Once a server vendor has a complete picture of your business operation, they can recommend appropriate solutions to choose from. If you’re getting the hard-sell on a particular server right out of the gate, take a step back.
5. How do you Protect Your Investment in On-Site Servers?
Once you’ve made the decision to buy server hardware and software, here’s how to make sure you get the most from your investment:
Buy the right maintenance contract
New servers typically come with a service contract from the manufacturer for up to three years, which is often a good choice. After that initial contract, if the equipment is still meeting your needs, you’ll probably be offered extended maintenance options from the manufacturer.
Anne says to weigh the option of a maintenance contract for IT assets such as servers from a third-party provider after the OEM’s initial contract expires.
In an article Anne published on LinkedIn, she points out that some OEMs will pressure you to unnecessarily upgrade rather than repair hardware.
And when the OEM does send techs, often they’re third-party subcontractors — the very same people you could be buying a less expensive maintenance contract from.

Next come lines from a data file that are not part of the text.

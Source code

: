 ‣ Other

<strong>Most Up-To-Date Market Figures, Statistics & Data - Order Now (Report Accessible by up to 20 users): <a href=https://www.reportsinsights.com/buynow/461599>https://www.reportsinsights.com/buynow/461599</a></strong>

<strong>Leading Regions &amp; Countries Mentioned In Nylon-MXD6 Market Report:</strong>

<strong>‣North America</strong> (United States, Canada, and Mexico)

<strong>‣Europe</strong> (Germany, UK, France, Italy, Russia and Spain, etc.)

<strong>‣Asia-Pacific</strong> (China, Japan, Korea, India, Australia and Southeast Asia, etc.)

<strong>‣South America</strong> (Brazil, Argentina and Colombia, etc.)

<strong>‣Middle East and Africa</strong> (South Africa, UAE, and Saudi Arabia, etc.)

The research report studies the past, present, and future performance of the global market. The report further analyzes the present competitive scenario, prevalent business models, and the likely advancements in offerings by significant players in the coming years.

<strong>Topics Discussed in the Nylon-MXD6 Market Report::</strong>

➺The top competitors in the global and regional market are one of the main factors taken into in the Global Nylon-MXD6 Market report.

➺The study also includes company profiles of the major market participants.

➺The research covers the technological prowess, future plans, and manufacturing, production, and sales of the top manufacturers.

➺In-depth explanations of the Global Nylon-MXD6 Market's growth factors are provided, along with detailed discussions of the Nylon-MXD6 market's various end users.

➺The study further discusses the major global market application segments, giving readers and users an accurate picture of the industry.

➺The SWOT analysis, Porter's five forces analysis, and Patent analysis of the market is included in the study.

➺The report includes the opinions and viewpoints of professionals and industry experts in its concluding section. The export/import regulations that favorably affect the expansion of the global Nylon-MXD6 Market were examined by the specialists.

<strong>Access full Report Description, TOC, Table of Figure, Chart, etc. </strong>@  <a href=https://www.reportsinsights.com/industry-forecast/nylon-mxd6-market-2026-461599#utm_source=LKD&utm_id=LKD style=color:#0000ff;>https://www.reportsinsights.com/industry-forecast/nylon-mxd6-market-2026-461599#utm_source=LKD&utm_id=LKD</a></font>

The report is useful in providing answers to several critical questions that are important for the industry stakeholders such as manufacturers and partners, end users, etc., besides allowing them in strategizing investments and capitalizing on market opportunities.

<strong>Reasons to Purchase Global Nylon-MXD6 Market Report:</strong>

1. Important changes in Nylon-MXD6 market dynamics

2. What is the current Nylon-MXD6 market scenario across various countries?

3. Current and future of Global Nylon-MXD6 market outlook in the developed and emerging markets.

If you have a managed IT services provider, that firm should be able to help you sort through the server maintenance contract options, and even coordinate repairs with warranty providers.
Keep servers clean
VisiCom Services, an IT services company in Rochester Hills, Michigan, published a good blog post in 2018 about how to maintain servers. A major culprit of server failures, according to the post, is dust:
Dust, and other similarly-sized contaminants, can easily make their way into your server’s components, where they build up and become an insulator. As a result, your equipment can become up to 30ºF warmer – and just like in human beings, a rise in internal temperature to this degree can be lethal.

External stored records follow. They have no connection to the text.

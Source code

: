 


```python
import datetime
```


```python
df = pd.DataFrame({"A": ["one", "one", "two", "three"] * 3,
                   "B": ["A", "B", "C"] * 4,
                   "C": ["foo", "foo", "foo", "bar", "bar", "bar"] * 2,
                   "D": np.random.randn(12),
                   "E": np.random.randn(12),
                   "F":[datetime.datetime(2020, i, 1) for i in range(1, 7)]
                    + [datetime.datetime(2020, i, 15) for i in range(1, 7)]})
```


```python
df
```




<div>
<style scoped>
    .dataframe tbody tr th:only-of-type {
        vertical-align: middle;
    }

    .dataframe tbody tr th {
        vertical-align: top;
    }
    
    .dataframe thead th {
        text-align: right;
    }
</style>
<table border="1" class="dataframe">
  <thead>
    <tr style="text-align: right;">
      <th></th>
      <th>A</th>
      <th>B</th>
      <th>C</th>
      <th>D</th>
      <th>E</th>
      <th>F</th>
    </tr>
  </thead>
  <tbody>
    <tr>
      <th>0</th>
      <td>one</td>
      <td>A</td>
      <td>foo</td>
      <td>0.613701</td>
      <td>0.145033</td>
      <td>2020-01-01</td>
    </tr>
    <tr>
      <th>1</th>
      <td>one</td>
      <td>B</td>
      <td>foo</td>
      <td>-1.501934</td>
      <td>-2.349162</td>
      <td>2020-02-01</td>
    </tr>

We asked Pat Casey, VisiCom’s president for almost 25 years, what most small businesses whose servers crash because of dust do wrong.
“A lot of these machines are out in the open, on a dusty carpet or a bare floor,” Pat says. “But even if they’re in an enclosure, unless that enclosure is filtered for dust, you have the same problem.”
Keep servers cool
To keep servers out of everyday traffic, many SMBs find a small space like a closet or cabinet. But if you do that, says Pat, make sure that space is ventilated.

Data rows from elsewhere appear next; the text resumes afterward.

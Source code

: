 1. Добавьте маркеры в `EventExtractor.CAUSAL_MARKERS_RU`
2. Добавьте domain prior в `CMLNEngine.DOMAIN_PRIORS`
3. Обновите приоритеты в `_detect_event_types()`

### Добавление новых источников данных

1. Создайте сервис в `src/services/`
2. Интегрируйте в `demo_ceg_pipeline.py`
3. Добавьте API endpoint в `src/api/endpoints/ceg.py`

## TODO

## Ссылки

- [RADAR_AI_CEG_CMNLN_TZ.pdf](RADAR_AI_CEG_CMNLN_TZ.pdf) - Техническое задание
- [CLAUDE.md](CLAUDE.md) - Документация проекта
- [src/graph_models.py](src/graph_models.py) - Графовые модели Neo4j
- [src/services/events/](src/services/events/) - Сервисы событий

Pat recalls a client who had custom furniture made for servers, but the enclosure didn’t work because it wasn’t ventilated. The machines overheated.
The furniture makers had to retrofit the unit with exhaust fans. But the fans then overheated the small room where the furniture was, so they had to improve the airflow for the entire room. The moral: Heat is your enemy; airflow is your friend.
Use a continuous monitoring system
Modern servers have heat sensors that can connect with monitoring systems, Pat notes. If you don’t have IT staff available to respond to alerts, be sure to work with an outside IT services firm. They should be able to shut servers down remotely to protect them from serious damage.
Heat is only one thing monitoring systems track, but be careful not to set up the system to generate alarms for every little thing that could possibly go wrong, Pat says.
Too many alarms that turn out to be nothing can train you to ignore all alarms — even the really serious ones, like overheating servers.
Servers Enable Growth
When I work with clients who are installing their first servers, it’s usually a company that’s beginning to really thrive and grow. This is a crucial point in a business’s life cycle — making good IT infrastructure decisions can have a major impact on their ongoing success or failure.
The capacity to store and move data and run more powerful software is often a key driver of productivity and good customer service. Servers do this for you, if you choose them wisely and take good care of them.